**Work instruction**
Pull out every line below holding the word "following".

(Stored data)

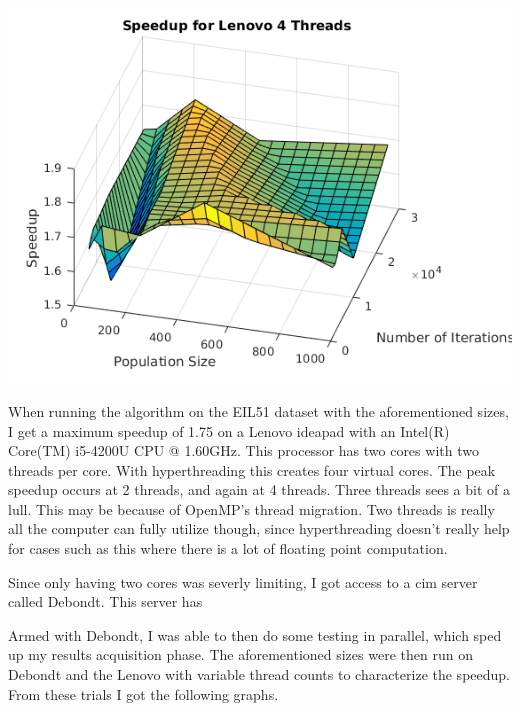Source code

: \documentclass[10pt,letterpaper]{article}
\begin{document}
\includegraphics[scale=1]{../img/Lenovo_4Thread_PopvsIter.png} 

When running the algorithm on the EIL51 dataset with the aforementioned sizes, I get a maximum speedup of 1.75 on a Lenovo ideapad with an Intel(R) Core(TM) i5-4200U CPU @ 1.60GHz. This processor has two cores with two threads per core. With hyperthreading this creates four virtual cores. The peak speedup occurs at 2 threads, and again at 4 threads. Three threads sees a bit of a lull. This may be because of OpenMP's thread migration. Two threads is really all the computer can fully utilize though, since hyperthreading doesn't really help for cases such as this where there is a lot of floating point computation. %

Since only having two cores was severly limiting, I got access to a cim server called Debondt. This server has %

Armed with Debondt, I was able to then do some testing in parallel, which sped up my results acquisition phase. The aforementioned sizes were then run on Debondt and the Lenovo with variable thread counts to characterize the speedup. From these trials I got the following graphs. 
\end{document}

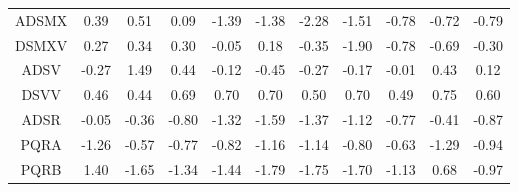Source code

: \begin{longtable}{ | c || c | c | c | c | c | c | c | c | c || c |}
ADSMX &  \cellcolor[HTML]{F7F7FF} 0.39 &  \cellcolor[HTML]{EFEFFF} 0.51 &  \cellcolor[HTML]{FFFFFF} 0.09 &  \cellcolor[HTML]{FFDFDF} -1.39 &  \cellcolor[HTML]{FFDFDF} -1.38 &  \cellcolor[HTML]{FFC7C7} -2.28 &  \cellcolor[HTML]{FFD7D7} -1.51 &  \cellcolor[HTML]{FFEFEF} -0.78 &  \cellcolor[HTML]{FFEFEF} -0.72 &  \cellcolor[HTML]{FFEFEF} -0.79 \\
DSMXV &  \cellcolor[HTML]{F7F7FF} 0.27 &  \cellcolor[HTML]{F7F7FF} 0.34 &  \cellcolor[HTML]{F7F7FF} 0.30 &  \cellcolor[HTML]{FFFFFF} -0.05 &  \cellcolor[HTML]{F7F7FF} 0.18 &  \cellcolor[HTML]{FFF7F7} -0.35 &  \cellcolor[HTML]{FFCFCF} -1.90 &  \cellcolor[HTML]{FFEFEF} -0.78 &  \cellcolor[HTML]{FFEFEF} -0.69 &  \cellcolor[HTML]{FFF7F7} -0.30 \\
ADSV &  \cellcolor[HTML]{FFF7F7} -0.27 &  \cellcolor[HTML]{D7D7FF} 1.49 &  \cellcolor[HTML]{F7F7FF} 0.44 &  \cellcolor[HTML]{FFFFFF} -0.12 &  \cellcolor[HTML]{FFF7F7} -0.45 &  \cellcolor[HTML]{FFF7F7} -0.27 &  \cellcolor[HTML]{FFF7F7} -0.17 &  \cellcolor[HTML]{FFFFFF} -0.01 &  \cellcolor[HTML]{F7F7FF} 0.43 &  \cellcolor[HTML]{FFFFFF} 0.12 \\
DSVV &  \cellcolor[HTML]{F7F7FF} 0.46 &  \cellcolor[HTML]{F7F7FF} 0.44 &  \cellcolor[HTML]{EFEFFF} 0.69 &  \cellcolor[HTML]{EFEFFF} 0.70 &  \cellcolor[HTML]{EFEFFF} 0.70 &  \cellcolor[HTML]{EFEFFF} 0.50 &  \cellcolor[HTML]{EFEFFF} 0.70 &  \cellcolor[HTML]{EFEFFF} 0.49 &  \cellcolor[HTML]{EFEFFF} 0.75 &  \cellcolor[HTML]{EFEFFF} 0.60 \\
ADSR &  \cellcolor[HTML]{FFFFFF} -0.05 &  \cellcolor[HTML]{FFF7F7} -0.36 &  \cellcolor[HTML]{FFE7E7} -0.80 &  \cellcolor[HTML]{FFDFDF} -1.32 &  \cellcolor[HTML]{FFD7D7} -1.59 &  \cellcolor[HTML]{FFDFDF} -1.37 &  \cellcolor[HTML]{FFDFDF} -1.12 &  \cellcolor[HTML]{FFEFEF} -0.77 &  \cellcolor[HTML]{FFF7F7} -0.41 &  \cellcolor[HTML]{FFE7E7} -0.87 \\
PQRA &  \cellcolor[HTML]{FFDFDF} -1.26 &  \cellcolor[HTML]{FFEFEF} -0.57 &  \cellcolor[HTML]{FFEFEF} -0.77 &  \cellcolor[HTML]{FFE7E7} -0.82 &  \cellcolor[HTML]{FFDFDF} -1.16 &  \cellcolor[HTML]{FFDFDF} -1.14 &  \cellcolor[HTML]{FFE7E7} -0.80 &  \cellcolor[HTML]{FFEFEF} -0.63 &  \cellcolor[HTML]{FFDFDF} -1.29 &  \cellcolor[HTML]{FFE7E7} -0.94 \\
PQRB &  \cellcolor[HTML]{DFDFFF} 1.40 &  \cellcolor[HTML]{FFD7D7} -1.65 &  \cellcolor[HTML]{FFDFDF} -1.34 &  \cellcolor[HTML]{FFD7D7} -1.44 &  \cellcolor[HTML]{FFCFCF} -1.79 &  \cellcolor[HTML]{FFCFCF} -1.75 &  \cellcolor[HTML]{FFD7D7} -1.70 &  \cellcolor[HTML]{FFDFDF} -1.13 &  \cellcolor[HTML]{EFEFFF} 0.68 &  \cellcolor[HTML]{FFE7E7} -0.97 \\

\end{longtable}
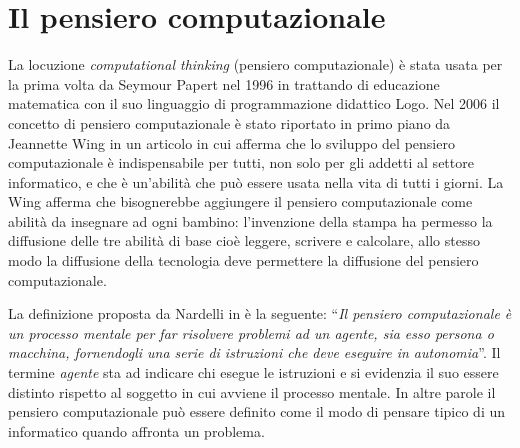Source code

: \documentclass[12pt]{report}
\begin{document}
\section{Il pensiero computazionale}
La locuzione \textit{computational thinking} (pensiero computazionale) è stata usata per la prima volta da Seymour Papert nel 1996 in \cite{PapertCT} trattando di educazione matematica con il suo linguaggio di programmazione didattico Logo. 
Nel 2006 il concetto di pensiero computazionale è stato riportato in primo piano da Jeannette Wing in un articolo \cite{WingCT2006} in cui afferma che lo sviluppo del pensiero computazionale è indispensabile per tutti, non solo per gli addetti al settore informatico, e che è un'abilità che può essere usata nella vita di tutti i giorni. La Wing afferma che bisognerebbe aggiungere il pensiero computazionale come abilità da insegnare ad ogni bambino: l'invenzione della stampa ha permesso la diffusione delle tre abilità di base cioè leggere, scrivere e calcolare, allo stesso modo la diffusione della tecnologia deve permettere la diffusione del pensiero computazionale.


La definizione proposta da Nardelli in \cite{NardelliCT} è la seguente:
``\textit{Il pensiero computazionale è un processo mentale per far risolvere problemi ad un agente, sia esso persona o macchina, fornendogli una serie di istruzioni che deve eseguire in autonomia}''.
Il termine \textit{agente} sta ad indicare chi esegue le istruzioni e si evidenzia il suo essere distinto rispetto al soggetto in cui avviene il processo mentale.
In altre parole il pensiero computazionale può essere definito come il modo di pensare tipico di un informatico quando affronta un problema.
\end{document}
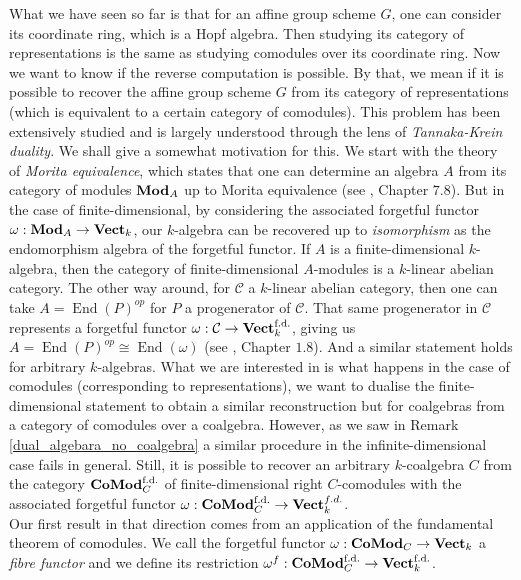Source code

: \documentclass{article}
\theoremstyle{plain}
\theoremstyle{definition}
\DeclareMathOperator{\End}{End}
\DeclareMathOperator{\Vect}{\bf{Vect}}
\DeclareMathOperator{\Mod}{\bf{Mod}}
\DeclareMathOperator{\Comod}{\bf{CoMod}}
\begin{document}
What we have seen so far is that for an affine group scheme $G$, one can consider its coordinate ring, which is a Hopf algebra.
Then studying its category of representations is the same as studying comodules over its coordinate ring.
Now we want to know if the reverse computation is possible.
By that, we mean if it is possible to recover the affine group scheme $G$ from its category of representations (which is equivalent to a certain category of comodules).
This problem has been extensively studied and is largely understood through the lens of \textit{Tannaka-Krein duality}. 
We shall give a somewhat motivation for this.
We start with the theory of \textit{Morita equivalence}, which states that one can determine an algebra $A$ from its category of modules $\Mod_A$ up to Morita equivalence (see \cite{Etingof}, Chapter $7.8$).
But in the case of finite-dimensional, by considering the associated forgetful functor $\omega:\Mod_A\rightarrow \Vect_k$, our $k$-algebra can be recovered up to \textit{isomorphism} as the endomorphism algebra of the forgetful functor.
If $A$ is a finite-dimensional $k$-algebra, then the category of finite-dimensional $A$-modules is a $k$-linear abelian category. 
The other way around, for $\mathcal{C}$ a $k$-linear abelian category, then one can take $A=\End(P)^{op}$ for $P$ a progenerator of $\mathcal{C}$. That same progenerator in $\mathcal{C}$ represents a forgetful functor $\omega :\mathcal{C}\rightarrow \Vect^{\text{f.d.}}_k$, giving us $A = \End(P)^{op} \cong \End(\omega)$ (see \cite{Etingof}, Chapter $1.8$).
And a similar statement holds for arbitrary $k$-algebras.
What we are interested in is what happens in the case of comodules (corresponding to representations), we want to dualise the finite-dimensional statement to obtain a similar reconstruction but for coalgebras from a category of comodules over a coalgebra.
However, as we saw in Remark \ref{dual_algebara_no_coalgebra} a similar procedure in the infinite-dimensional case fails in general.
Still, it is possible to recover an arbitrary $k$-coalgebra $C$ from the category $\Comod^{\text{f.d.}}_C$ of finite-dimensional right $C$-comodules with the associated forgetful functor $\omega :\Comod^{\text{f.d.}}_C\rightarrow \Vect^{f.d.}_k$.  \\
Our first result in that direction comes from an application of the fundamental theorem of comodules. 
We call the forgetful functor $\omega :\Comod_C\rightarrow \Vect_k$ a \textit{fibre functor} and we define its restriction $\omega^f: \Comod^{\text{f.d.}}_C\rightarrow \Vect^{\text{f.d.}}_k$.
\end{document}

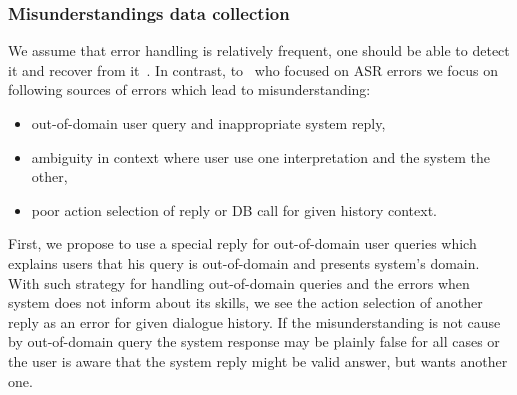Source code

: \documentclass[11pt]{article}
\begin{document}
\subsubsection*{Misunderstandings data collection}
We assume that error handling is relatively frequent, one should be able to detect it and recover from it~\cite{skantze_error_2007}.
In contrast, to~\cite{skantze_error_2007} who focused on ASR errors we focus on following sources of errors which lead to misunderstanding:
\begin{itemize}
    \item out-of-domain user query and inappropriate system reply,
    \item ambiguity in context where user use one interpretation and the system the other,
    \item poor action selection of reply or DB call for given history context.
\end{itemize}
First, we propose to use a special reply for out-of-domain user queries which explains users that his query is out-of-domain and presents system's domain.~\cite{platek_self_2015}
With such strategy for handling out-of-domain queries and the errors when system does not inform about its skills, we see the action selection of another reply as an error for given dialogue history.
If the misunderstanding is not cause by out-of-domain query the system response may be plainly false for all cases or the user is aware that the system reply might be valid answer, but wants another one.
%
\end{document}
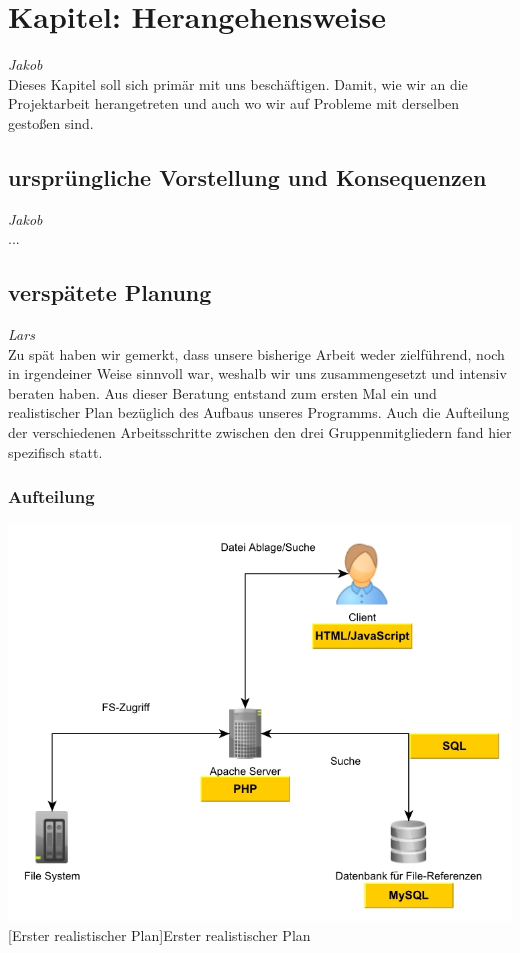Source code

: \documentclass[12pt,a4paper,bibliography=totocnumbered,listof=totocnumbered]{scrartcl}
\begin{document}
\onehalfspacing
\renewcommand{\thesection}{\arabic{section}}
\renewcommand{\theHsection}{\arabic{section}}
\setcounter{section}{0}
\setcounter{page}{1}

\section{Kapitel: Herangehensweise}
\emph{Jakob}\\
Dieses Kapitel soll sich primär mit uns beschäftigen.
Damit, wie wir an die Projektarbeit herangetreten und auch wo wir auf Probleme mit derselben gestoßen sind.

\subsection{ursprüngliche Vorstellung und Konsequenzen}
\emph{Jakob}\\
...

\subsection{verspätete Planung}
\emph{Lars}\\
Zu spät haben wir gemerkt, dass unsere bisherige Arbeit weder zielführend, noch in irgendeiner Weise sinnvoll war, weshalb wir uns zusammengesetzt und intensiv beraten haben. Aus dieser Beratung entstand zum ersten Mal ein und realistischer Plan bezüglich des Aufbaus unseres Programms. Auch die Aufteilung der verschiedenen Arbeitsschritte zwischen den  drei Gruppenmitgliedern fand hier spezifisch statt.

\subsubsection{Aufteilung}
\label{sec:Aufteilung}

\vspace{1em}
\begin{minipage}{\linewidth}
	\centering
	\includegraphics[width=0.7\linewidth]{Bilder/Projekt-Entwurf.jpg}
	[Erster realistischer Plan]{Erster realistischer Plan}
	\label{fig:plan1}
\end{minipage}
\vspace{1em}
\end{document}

**Task answer**
Armed with Debondt, I was able to then do some testing in parallel, which sped up my results acquisition phase. The aforementioned sizes were then run on Debondt and the Lenovo with variable thread counts to characterize the speedup. From these trials I got the following graphs. 
In contrast, to~\cite{skantze_error_2007} who focused on ASR errors we focus on following sources of errors which lead to misunderstanding:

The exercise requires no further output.